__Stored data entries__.
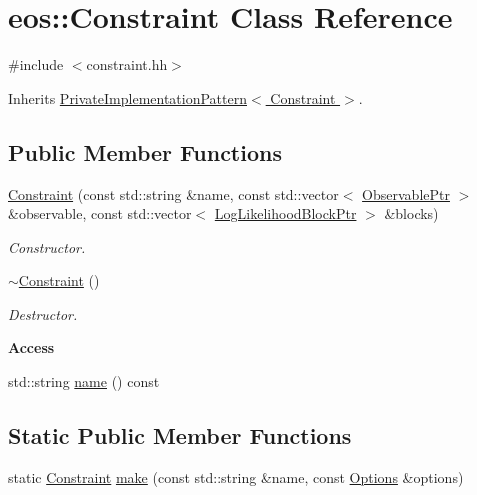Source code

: \hypertarget{classeos_1_1Constraint}{
\section{eos::Constraint Class Reference}
\label{classeos_1_1Constraint}
}


{\ttfamily \#include $<$constraint.hh$>$}

Inherits \hyperlink{classeos_1_1PrivateImplementationPattern}{PrivateImplementationPattern$<$ Constraint $>$}.\subsection*{Public Member Functions}
\begin{DoxyCompactItemize}
\item 
\hyperlink{classeos_1_1Constraint_a2be956c51e9f34e2ed816ed65be76f1e}{Constraint} (const std::string \&name, const std::vector$<$ \hyperlink{namespaceeos_a470e5dd806bd129080f1aa0c2954646f}{ObservablePtr} $>$ \&observable, const std::vector$<$ \hyperlink{namespaceeos_ab823a6782e060c440e05a614158ad1bf}{LogLikelihoodBlockPtr} $>$ \&blocks)
\begin{DoxyCompactList}\small\item\em Constructor. \item\end{DoxyCompactList}\item 
\hyperlink{classeos_1_1Constraint_a9ec79cb58f7a54c65681cd0f05dcb672}{$\sim$Constraint} ()
\begin{DoxyCompactList}\small\item\em Destructor. \item\end{DoxyCompactList}\end{DoxyCompactItemize}
\begin{Indent}{\bf Access}\par
{\em \label{_amgrpbf733d8a933c1601697f364223fc7ecb}
 }\begin{DoxyCompactItemize}
\item 
std::string \hyperlink{classeos_1_1Constraint_a11a3e698b0a00527a6304c6b2ec70a1d}{name} () const 
\end{DoxyCompactItemize}
\end{Indent}
\subsection*{Static Public Member Functions}
\begin{DoxyCompactItemize}
\item 
static \hyperlink{classeos_1_1Constraint}{Constraint} \hyperlink{classeos_1_1Constraint_a5084265f8e196296a885089cf710c096}{make} (const std::string \&name, const \hyperlink{classeos_1_1Options}{Options} \&options)
\end{DoxyCompactItemize}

__Aim of the task__. Reproduce the data above verbatim, minus any images.

__Output__.
Source code

: \hypertarget{classeos_1_1Constraint}{
\section{eos::Constraint Class Reference}
\label{classeos_1_1Constraint}
}


{\ttfamily \#include $<$constraint.hh$>$}

Inherits \hyperlink{classeos_1_1PrivateImplementationPattern}{PrivateImplementationPattern$<$ Constraint $>$}.\subsection*{Public Member Functions}
\begin{DoxyCompactItemize}
\item 
\hyperlink{classeos_1_1Constraint_a2be956c51e9f34e2ed816ed65be76f1e}{Constraint} (const std::string \&name, const std::vector$<$ \hyperlink{namespaceeos_a470e5dd806bd129080f1aa0c2954646f}{ObservablePtr} $>$ \&observable, const std::vector$<$ \hyperlink{namespaceeos_ab823a6782e060c440e05a614158ad1bf}{LogLikelihoodBlockPtr} $>$ \&blocks)
\begin{DoxyCompactList}\small\item\em Constructor. \item\end{DoxyCompactList}\item 
\hyperlink{classeos_1_1Constraint_a9ec79cb58f7a54c65681cd0f05dcb672}{$\sim$Constraint} ()
\begin{DoxyCompactList}\small\item\em Destructor. \item\end{DoxyCompactList}\end{DoxyCompactItemize}
\begin{Indent}{\bf Access}\par
{\em \label{_amgrpbf733d8a933c1601697f364223fc7ecb}
 }\begin{DoxyCompactItemize}
\item 
std::string \hyperlink{classeos_1_1Constraint_a11a3e698b0a00527a6304c6b2ec70a1d}{name} () const 
\end{DoxyCompactItemize}
\end{Indent}
\subsection*{Static Public Member Functions}
\begin{DoxyCompactItemize}
\item 
static \hyperlink{classeos_1_1Constraint}{Constraint} \hyperlink{classeos_1_1Constraint_a5084265f8e196296a885089cf710c096}{make} (const std::string \&name, const \hyperlink{classeos_1_1Options}{Options} \&options)
\end{DoxyCompactItemize}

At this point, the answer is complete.